Political writer Salem Hafeez said Griffiths came the closest to building the parties’ confidence in accepting a comprehensive political dialogue that guarantees everyone satisfaction of their claims, by virtue of his own international acceptance and his previous relationship with the member states of the Security Council.

However, Hafeez added, Griffiths was unable to address sensitive political issues during his tenure and merely focused on building confidence between the parties, at the cost of failing to pressure them to discuss humanitarian, economic and political matters.

This was evident in the envoy’s soft language and his briefing in the Security Council, Hafeez said. “In the Yemen crisis, the envoy’s nationality, previous actions, and relationships do not matter as much as that he have a strong personality to assert his ideas, pressure [the parties] and disclose the [identity of the] obstructing parties.”

Hafeez opined that Benomar was the best of the three envoys and would have had greater success if he had the opportunity that Griffiths was given.

‘The world’s worst humanitarian crisis!’

“Three envoys and the worst world’s humanitarian crisis!” journalist Samah Lotf decried, adding that “the United Nations should consider appointing a fourth envoy to Yemen.

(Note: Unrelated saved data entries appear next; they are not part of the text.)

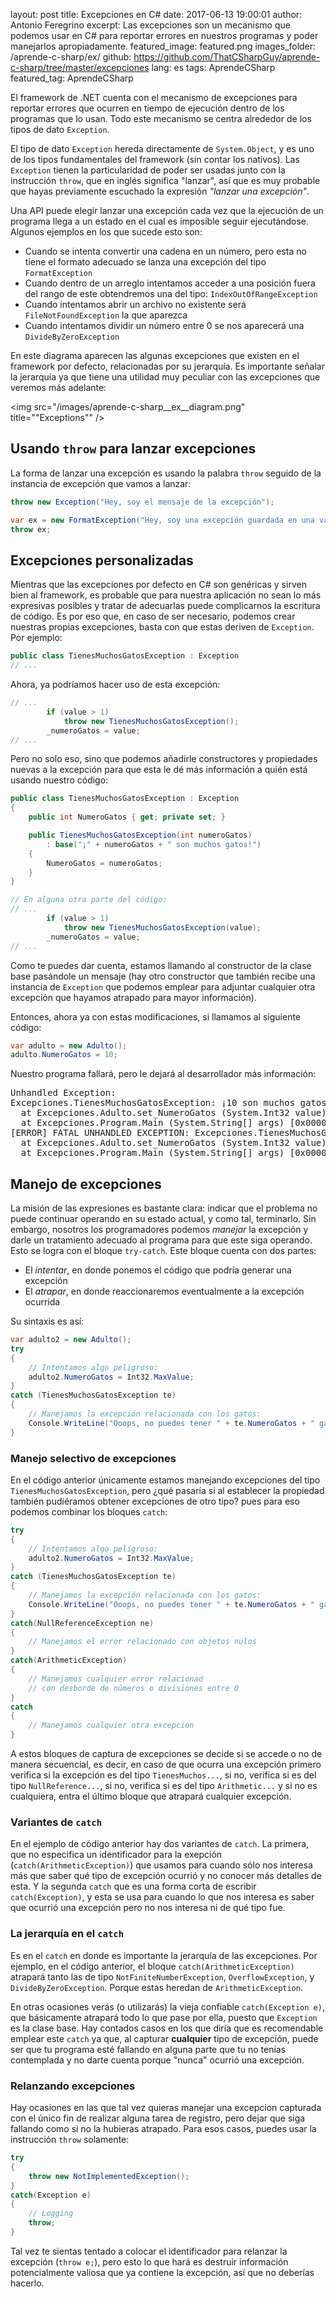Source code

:layout: post
title: Excepciones en C#
date: 2017-06-13 19:00:01
author: Antonio Feregrino
excerpt: Las excepciones son un mecanismo que podemos usar en C# para reportar errores en nuestros programas y poder manejarlos apropiadamente.
featured_image: featured.png
images_folder: /aprende-c-sharp/ex/
github: https://github.com/ThatCSharpGuy/aprende-c-sharp/tree/master/excepciones
lang: es
tags: AprendeCSharp
featured_tag: AprendeCSharp

El framework de .NET cuenta con el mecanismo de excepciones para reportar errores que ocurren en tiempo de ejecución dentro de los programas que lo usan. Todo este mecanismo se centra alrededor de los tipos de dato `Exception`.

El tipo de dato `Exception` hereda directamente de `System.Object`, y es uno de los tipos fundamentales del framework (sin contar los nativos). Las `Exception` tienen la particularidad de poder ser usadas junto con la instrucción `throw`, que en inglés significa "lanzar", así que es muy probable que hayas previamente escuchado la expresión *"lanzar una excepción"*.

Una API puede elegir lanzar una excepción cada vez que la ejecución de un programa llega a un estado en el cual es imposible seguir ejecutándose. Algunos ejemplos en los que sucede esto son: 

 - Cuando se intenta convertir una cadena en un número, pero esta no tiene el formato adecuado se lanza una excepción del tipo `FormatException`  
 - Cuando dentro de un arreglo intentamos acceder a una posición fuera del rango de este obtendremos una del tipo: `IndexOutOfRangeException`
 - Cuando intentamos abrir un archivo no existente será `FileNotFoundException` la que aparezca
 - Cuando intentamos dividir un número entre 0 se nos aparecerá una `DivideByZeroException`

En este diagrama aparecen las algunas excepciones que existen en el framework por defecto, relacionadas por su jerarquía. Es importante señalar la jerarquía ya que tiene una utilidad muy peculiar con las excepciones que veremos más adelante:

<img src="/images/aprende-c-sharp__ex__diagram.png" title=""Exceptions"" />

## Usando `throw` para lanzar excepciones

La forma de lanzar una excepción es usando la palabra `throw` seguido de la instancia de excepción que vamos a lanzar: 

```csharp  
throw new Exception("Hey, soy el mensaje de la excepción");

var ex = new FormatException("Hey, soy una excepción guardada en una variable");
throw ex;
```  

## Excepciones personalizadas 

Mientras que las excepciones por defecto en C# son genéricas y sirven bien al framework, es probable que para nuestra aplicación no sean lo más expresivas posibles y tratar de adecuarlas puede complicarnos la escritura de código. Es por eso que, en caso de ser necesario, podemos crear nuestras propias excepciones, basta con que estas deriven de `Exception`. Por ejemplo:

```csharp  
public class TienesMuchosGatosException : Exception
// ...
```  

Ahora, ya podríamos hacer uso de esta excepción:

```csharp  
// ...
        if (value > 1)
            throw new TienesMuchosGatosException();
        _numeroGatos = value;
// ...
```  

Pero no solo eso, sino que podemos añadirle constructores y propiedades nuevas a la excepción para que esta le dé más información a quién está usando nuestro código:

```csharp  
public class TienesMuchosGatosException : Exception
{
    public int NumeroGatos { get; private set; }

    public TienesMuchosGatosException(int numeroGatos) 
        : base("¡" + numeroGatos + " son muchos gatos!")
    {
        NumeroGatos = numeroGatos;
    }
}

// En alguna otra parte del código:
// ...
        if (value > 1)
            throw new TienesMuchosGatosException(value);
        _numeroGatos = value;
// ...
```  

Como te puedes dar cuenta, estamos llamando al constructor de la clase base pasándole un mensaje (hay otro constructor que también recibe una instancia de `Exception` que podemos emplear para adjuntar cualquier otra excepción que hayamos atrapado para mayor información).

Entonces, ahora ya con estas modificaciones, si llamamos al siguiente código:

```csharp  
var adulto = new Adulto();
adulto.NumeroGatos = 10;
```  

Nuestro programa fallará, pero le dejará al desarrollador más información:

<pre>
Unhandled Exception:
Excepciones.TienesMuchosGatosException: ¡10 son muchos gatos!
  at Excepciones.Adulto.set_NumeroGatos (System.Int32 value) [0x00009] in /Users/fferegrino/Documents/github/aprende-c-sharp/excepciones/Adulto.cs:17 
  at Excepciones.Program.Main (System.String[] args) [0x00007] in /Users/fferegrino/Documents/github/aprende-c-sharp/excepciones/Program.cs:22 
[ERROR] FATAL UNHANDLED EXCEPTION: Excepciones.TienesMuchosGatosException: ¡10 son muchos gatos!
  at Excepciones.Adulto.set_NumeroGatos (System.Int32 value) [0x00009] in /Users/fferegrino/Documents/github/aprende-c-sharp/excepciones/Adulto.cs:17 
  at Excepciones.Program.Main (System.String[] args) [0x00007] in /Users/fferegrino/Documents/github/aprende-c-sharp/excepciones/Program.cs:22 
</pre>

## Manejo de excepciones

La misión de las expresiones es bastante clara: indicar que el problema no puede continuar operando en su estado actual, y como tal, terminarlo. Sin embargo, nosotros los programadores podemos *manejar* la excepción y darle un tratamiento adecuado al programa para que este siga operando. Esto se logra con el bloque `try-catch`. Este bloque cuenta con dos partes: 

- El *intentar*, en donde ponemos el código que podría generar una excepción
- El *atrapar*, en donde reaccionaremos eventualmente a la excepción ocurrida

Su sintaxis es así:  

```csharp  
var adulto2 = new Adulto();
try
{
    // Intentamos algo peligroso:
    adulto2.NumeroGatos = Int32.MaxValue;
}
catch (TienesMuchosGatosException te)
{
    // Manejamos la excepción relacionada con los gatos:
    Console.WriteLine("Ooops, no puedes tener " + te.NumeroGatos + " gatos");
}
```  

### Manejo selectivo de excepciones 

En el código anterior únicamente estamos manejando excepciones del tipo `TienesMuchosGatosException`, pero ¿qué pasaría si al establecer la propiedad también pudiéramos obtener excepciones de otro tipo? pues para eso podemos combinar los bloques `catch`: 

```csharp  
try
{
    // Intentamos algo peligroso:
    adulto2.NumeroGatos = Int32.MaxValue;
}
catch (TienesMuchosGatosException te)
{
    // Manejamos la excepción relacionada con los gatos:
    Console.WriteLine("Ooops, no puedes tener " + te.NumeroGatos + " gatos");
}
catch(NullReferenceException ne)
{
    // Manejamos el error relacionado con objetos nulos
} 
catch(ArithmeticException)
{
    // Manejamos cualquier error relacionad 
    // con desborde de números o divisiones entre 0
}
catch
{
    // Manejamos cualquier otra excepcion
}
```  

A estos bloques de captura de excepciones se decide si se accede o no de manera secuencial, es decir, en caso de que ocurra una excepción primero verifica si la excepción es del tipo `TienesMuchos...`, si no, verifica si es del tipo `NullReference...`, si no, verifica si es del tipo `Arithmetic...` y si no es cualquiera, entra el último bloque que atrapará cualquier excepción.

### Variantes de `catch`  
En el ejemplo de código anterior hay dos variantes de `catch`. La primera, que no especifica un identificador para la exepción (`catch(ArithmeticException)`) que usamos para cuando sólo nos interesa más que saber qué tipo de excepción ocurrió y no conocer más detalles de esta. Y la segunda `catch` que es una forma corta de escribir `catch(Exception)`, y esta se usa para cuando lo que nos interesa es saber que ocurrió una excepción pero no nos interesa ni de qué tipo fue.

### La jerarquía en el `catch`  

Es en el `catch` en donde es importante la jerarquía de las excepciones. Por ejemplo, en el código anterior, el bloque `catch(ArithmeticException)` atrapará tanto las de tipo `NotFiniteNumberException`, `OverflowException`, y `DivideByZeroException`. Porque estas heredan de `ArithmeticException`. 

En otras ocasiones verás (o utilizarás) la vieja confiable `catch(Exception e)`, que básicamente atrapará todo lo que pase por ella, puesto que `Exception` es la clase base. Hay contados casos en los que diría que es recomendable emplear este `catch` ya que, al capturar **cualquier** tipo de excepción, puede ser que tu programa esté fallando en alguna parte que tu no tenías contemplada y no darte cuenta porque "nunca" ocurrió una excepción.

### Relanzando excepciones  

Hay ocasiones en las que tal vez quieras manejar una excepcion capturada con el único fin de realizar alguna tarea de registro, pero dejar que siga fallando como si no la hubieras atrapado. Para esos casos, puedes usar la instrucción `throw` solamente:

```csharp  
try
{
    throw new NotImplementedException();
}
catch(Exception e)
{
    // Logging
    throw;
}
```  

Tal vez te sientas tentado a colocar el identificador para relanzar la excepción (`throw e;`), pero esto lo que hará es destruir información potencialmente valiosa que ya contiene la excepción, así que no deberías hacerlo.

“Three envoys to Yemen could not dive into the political issues that would solve the Yemeni crisis,” he added.

Lotf said the UN envoys limited their work to sterile political negotiations, with their biggest achievement being the prisoner exchange agreement, of which only a small part was implemented last year while the other issues remain on hold.

The Yemen war pits the de facto authority (DFA) Ansar Allah group against the internationally recognized government backed by the Saudi-led Arab coalition. The conflict has resulted in the killing and wounding of hundreds of thousands of Yemenis, with tens of thousands of others held captive. According to the United Nations, Yemen faces the world’s worst humanitarian crisis.